One of the distinctive voices to had ever lived

Subject: Re: ninny's Person & Word of the Day

Written By: Reynolds1863 on 08/05/09 at 8:06 am


He was twice and has 4 kids
He has been married twice and has 4 kids ranging in age 57-17.
Wives
Mildred Williams (m. 1949–1959) (divorced)
Kimberley Conrad (m. 1989–present) (seperated)

Kids
Christie Hefner (born 1952)...she took over the business at one point.
David Hefner (born 1955)
Marston Hefner (born 1990)
Cooper Hefner (born 1991)


He refuses to divorce Kimberly they haven't lived under the same roof since 1990.

Subject: Re: ninny's Person & Word of the Day

Written By: Philip Eno on 08/05/09 at 8:09 am


He refuses to divorce Kimberly they haven't lived under the same roof since 1990.
Problem with money if divorced?

Subject: Re: ninny's Person & Word of the Day

Written By: Reynolds1863 on 08/05/09 at 8:11 am


Problem with money if divorced?


No, for some odd reason he takes marriage very seriously.  It's the fidelity part he has problems with.

Subject: Re: ninny's Person & Word of the Day

Written By: ninny on 08/05/09 at 8:34 am


http://www.telegraph.co.uk/telegraph/multimedia/archive/00675/old1_675942c.jpg


Marilyn Monroe if she were alive today at 83.^

Ugh :o

Subject: Re: ninny's Person & Word of the Day

Written By: Philip Eno on 08/05/09 at 10:12 am


http://www.telegraph.co.uk/telegraph/multimedia/archive/00675/old1_675942c.jpg


Marilyn Monroe if she were alive today at 83.^
I think the hair would be different.

Subject: Re: ninny's Person & Word of the Day

Written By: Philip Eno on 08/05/09 at 10:39 am

In Upper St. Martin's Lane, in London on the building of the old premises of Equity (the Actor's Union) is a plaque erected by the British Film Institute for Alec Guinness.

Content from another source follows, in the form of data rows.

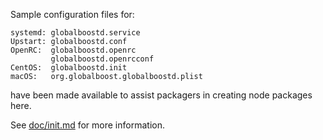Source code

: Sample configuration files for:
```
systemd: globalboostd.service
Upstart: globalboostd.conf
OpenRC:  globalboostd.openrc
         globalboostd.openrcconf
CentOS:  globalboostd.init
macOS:   org.globalboost.globalboostd.plist
```
have been made available to assist packagers in creating node packages here.

See [doc/init.md](../../doc/init.md) for more information.
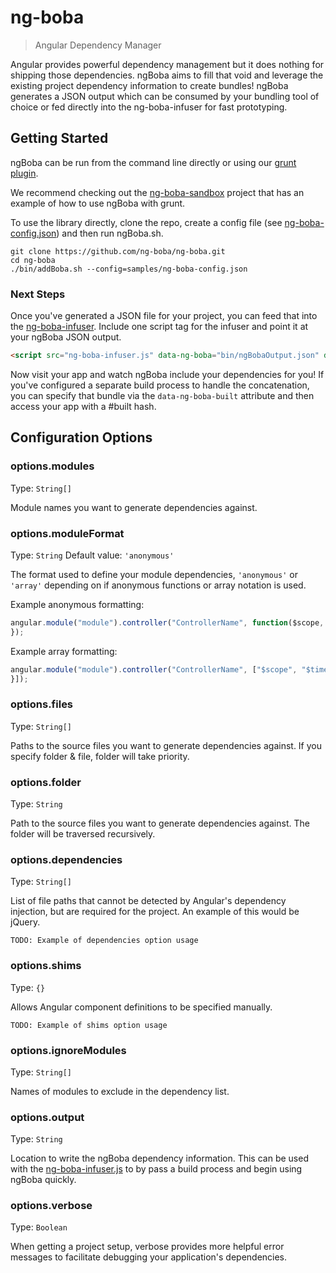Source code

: # ng-boba

> Angular Dependency Manager

Angular provides powerful dependency management but it does nothing for shipping those dependencies. ngBoba aims to fill that void and leverage the existing project dependency information to create bundles!
ngBoba generates a JSON output which can be consumed by your bundling tool of choice or fed directly into the ng-boba-infuser for fast prototyping.

## Getting Started

ngBoba can be run from the command line directly or using our [grunt plugin](https://github.com/ng-boba/grunt-ng-boba).

We recommend checking out the [ng-boba-sandbox](https://github.com/ng-boba/ng-boba-sandbox) project that has an example of how to use ngBoba with grunt.

To use the library directly, clone the repo, create a config file (see [ng-boba-config.json](https://github.com/ng-boba/ng-boba/blob/master/samples/ng-boba-config.json)) and then run ngBoba.sh.

```shell
git clone https://github.com/ng-boba/ng-boba.git
cd ng-boba
./bin/addBoba.sh --config=samples/ng-boba-config.json
```

### Next Steps

Once you've generated a JSON file for your project, you can feed that into the [ng-boba-infuser](https://github.com/ng-boba/ng-boba/blob/master/samples/ng-boba-infuser.html). Include one script tag for the infuser and point it at your ngBoba JSON output.

```html
<script src="ng-boba-infuser.js" data-ng-boba="bin/ngBobaOutput.json" data-ng-boba-built=""></script>
```

Now visit your app and watch ngBoba include your dependencies for you! If you've configured a separate build process to handle the concatenation,
you can specify that bundle via the `data-ng-boba-built` attribute and then access your app with a #built hash.

## Configuration Options

### options.modules
Type: `String[]`

Module names you want to generate dependencies against.

### options.moduleFormat
Type: `String`
Default value: `'anonymous'`

The format used to define your module dependencies, `'anonymous'` or `'array'` depending on if anonymous functions or array notation is used.

Example anonymous formatting:

```js
angular.module("module").controller("ControllerName", function($scope, $timeout) {
});
```

Example array formatting:

```js
angular.module("module").controller("ControllerName", ["$scope", "$timeout", function($scope, $timeout) {
}]);
```

### options.files
Type: `String[]`

Paths to the source files you want to generate dependencies against. If you specify folder & file, folder will take priority.

### options.folder
Type: `String`

Path to the source files you want to generate dependencies against. The folder will be traversed recursively.

### options.dependencies
Type: `String[]`

List of file paths that cannot be detected by Angular's dependency injection, but are required for the project.
An example of this would be jQuery.

```
TODO: Example of dependencies option usage
```

### options.shims
Type: `{}`

Allows Angular component definitions to be specified manually.

```
TODO: Example of shims option usage
```

### options.ignoreModules
Type: `String[]`

Names of modules to exclude in the dependency list.

### options.output
Type: `String`

Location to write the ngBoba dependency information. This can be used with the [ng-boba-infuser.js](https://github.com/ng-boba/ng-boba/blob/master/samples/ng-boba-infuser.js) to by pass a build process and begin using ngBoba quickly.

### options.verbose
Type: `Boolean`

When getting a project setup, verbose provides more helpful error messages to facilitate debugging your application's dependencies.

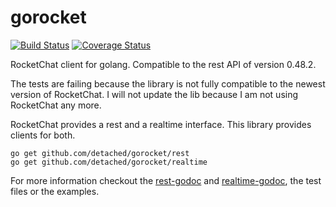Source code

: # gorocket
[![Build Status](https://travis-ci.org/detached/gorocket.svg?branch=master)](https://travis-ci.org/detached/gorocket)
[![Coverage Status](https://coveralls.io/repos/github/detached/gorocket/badge.svg?branch=master)](https://coveralls.io/github/detached/gorocket?branch=master)

RocketChat client for golang. Compatible to the rest API of version 0.48.2.

The tests are failing because the library is not fully compatible to the newest version of RocketChat.
I will not update the lib because I am not using RocketChat any more.

RocketChat provides a rest and a realtime interface. This library provides clients for both.

```
go get github.com/detached/gorocket/rest
go get github.com/detached/gorocket/realtime
```

For more information checkout the [rest-godoc](https://godoc.org/github.com/detached/gorocket/rest) and [realtime-godoc](https://godoc.org/github.com/detached/gorocket/realtime), the test files or the examples.
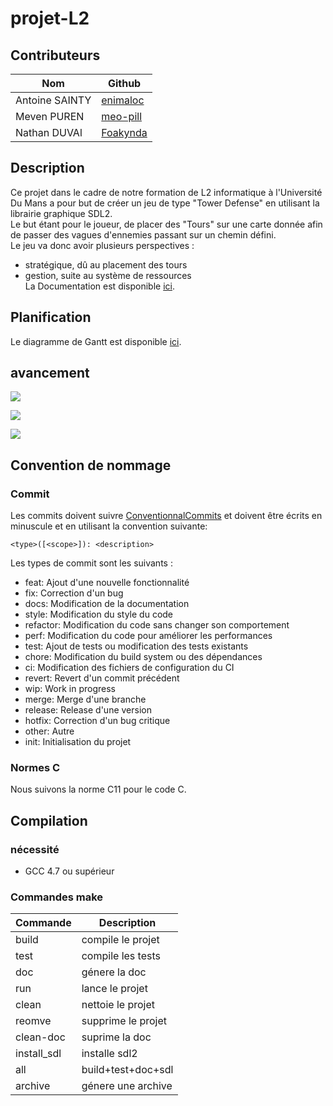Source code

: # projet-L2
## Contributeurs
| Nom            | Github                                  |
|----------------|-----------------------------------------|
| Antoine SAINTY | [enimaloc](https://github.com/enimaloc) |
| Meven PUREN    | [meo-pill](https://github.com/meo-pill) |
| Nathan DUVAl   | [Foakynda](https://github.com/foakynda) |

## Description
Ce projet dans le cadre de notre formation de L2 informatique à l'Université Du Mans a pour but de créer un jeu de type "Tower Defense" en utilisant la librairie graphique SDL2. <br>
Le but étant pour le joueur, de placer des "Tours" sur une carte donnée afin de passer des vagues d'ennemies passant sur un chemin défini. <br>
Le jeu va donc avoir plusieurs perspectives :
- stratégique, dû au placement des tours
- gestion, suite au système de ressources <br>
La Documentation est disponible [ici](https://tower-defense-l2.github.io/projet-L2/).

## Planification
Le diagramme de Gantt est disponible [ici](https://docs.google.com/spreadsheets/d/1WgdX5Zml3Ks-bE99PTovAkDHtlANthjp1Kes8xw4FFY).

## avancement
![](https://img.shields.io/badge/State-In_production-brightgreen?style=for-the-badge)

![](https://img.shields.io/github/issues/tower-defense-L2/projet-L2?style=for-the-badge)

![](https://img.shields.io/github/issues-pr/tower-defense-L2/projet-L2?style=for-the-badge)

## Convention de nommage
### Commit
Les commits doivent suivre [ConventionnalCommits](https://www.conventionalcommits.org/en/v1.0.0/) et doivent être écrits en minuscule et en utilisant la convention suivante:
```
<type>([<scope>]): <description>
```
Les types de commit sont les suivants :
- feat: Ajout d'une nouvelle fonctionnalité
- fix: Correction d'un bug
- docs: Modification de la documentation
- style: Modification du style du code
- refactor: Modification du code sans changer son comportement
- perf: Modification du code pour améliorer les performances
- test: Ajout de tests ou modification des tests existants
- chore: Modification du build system ou des dépendances
- ci: Modification des fichiers de configuration du CI
- revert: Revert d'un commit précédent
- wip: Work in progress
- merge: Merge d'une branche
- release: Release d'une version
- hotfix: Correction d'un bug critique
- other: Autre
- init: Initialisation du projet

### Normes C
Nous suivons la norme C11 pour le code C. <br>

## Compilation

### nécessité
- GCC 4.7 ou supérieur

### Commandes make

|  Commande   |    Description     |
|-------------|--------------------|
| build       | compile le projet  |
| test        | compile les tests  |
| doc         | génere la doc      |
| run         | lance le projet    |
| clean       | nettoie le projet  |
| reomve      | supprime le projet |
| clean-doc   | suprime la doc     |
| install_sdl | installe sdl2      |
| all         | build+test+doc+sdl |
| archive     | génere une archive |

Subject: Re: ninny's Person & Word of the Day

Written By: Philip Eno on 08/05/09 at 11:12 am


The co-person of the day...Alec Guinness

Sir Alec Guinness, CH, CBE, (2 April 1914 – 5 August 2000) was an English actor.
Guinness first worked writing copy for advertising before making his debut at the Albery Theatre in 1936 at the age of 22, playing the role of Osric in John Gielgud's wildly successful production of Hamlet. During this time he worked with many actors and actresses who would become his friends and frequent co-stars in the future, including John Gielgud, Peggy Ashcroft, Anthony Quayle, and Jack Hawkins. An early influence from afar was Stan Laurel, whom Guinness admired.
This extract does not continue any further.